● Exercise
Filter the entries beneath this task, copying only the lines that hold the word "value".

● Records for this exercise
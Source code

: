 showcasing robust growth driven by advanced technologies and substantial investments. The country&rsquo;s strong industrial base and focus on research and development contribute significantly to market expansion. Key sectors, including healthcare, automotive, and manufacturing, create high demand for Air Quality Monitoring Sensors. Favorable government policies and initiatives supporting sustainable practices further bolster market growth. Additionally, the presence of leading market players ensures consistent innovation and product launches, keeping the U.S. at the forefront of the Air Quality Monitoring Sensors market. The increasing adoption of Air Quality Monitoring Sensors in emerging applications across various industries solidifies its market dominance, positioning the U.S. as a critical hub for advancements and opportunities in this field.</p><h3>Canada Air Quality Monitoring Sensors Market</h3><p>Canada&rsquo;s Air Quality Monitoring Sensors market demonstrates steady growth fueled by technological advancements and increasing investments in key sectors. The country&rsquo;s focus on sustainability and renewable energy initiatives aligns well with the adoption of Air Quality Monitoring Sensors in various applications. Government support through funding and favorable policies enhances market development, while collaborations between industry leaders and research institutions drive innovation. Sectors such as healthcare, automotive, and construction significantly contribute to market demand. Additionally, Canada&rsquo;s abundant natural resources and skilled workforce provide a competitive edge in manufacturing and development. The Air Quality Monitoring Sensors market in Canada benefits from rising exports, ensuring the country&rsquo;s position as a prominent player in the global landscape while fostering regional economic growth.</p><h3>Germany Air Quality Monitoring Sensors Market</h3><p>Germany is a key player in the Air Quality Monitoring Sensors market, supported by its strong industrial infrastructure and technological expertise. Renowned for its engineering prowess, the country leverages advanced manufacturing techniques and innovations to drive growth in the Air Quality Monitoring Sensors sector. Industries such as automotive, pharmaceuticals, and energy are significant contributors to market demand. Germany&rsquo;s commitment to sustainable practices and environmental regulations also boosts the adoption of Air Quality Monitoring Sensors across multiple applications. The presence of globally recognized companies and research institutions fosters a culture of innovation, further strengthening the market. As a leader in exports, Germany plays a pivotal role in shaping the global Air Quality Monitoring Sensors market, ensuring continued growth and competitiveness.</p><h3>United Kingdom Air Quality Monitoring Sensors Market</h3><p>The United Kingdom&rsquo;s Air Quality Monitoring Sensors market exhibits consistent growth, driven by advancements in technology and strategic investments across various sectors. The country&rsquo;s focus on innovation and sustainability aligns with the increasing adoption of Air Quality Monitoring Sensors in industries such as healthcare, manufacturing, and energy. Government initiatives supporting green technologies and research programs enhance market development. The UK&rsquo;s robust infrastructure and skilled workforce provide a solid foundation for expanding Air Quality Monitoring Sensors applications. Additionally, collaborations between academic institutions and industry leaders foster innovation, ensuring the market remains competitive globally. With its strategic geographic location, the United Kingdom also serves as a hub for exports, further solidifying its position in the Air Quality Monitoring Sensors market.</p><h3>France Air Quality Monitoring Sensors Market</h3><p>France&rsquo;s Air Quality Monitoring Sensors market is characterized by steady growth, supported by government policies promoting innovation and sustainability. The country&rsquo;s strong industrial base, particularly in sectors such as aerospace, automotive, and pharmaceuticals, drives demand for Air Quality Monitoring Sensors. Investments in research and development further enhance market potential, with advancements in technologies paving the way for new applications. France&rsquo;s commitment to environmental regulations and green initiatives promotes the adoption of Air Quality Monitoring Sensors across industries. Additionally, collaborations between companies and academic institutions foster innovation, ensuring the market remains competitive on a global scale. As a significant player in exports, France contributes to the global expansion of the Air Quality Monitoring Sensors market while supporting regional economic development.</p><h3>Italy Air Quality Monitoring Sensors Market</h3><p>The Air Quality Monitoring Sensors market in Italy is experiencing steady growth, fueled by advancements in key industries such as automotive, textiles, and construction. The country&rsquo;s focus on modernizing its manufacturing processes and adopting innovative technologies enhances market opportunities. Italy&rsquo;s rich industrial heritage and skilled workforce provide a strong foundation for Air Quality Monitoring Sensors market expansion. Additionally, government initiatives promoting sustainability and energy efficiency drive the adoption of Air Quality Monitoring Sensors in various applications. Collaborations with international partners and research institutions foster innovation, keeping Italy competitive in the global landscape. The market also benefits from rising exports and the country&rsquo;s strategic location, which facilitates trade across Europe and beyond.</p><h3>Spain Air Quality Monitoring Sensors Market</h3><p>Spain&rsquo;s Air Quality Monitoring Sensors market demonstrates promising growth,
* * *
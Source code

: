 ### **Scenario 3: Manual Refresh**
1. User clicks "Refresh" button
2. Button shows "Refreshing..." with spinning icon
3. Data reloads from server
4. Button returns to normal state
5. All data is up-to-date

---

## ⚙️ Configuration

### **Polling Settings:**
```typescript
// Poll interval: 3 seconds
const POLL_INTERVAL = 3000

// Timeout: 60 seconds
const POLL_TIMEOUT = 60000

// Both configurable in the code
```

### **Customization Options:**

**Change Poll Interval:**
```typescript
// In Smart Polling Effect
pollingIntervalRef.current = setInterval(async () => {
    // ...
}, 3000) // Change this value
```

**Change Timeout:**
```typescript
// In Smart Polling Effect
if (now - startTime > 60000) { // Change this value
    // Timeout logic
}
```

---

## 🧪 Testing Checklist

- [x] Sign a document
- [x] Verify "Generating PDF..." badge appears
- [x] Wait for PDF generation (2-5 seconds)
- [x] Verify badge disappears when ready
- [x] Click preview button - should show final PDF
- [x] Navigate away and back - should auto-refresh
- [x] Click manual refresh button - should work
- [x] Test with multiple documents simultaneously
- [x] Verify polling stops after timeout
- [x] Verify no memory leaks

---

● Written reply
}, 3000) // Change this value
if (now - startTime > 60000) { // Change this value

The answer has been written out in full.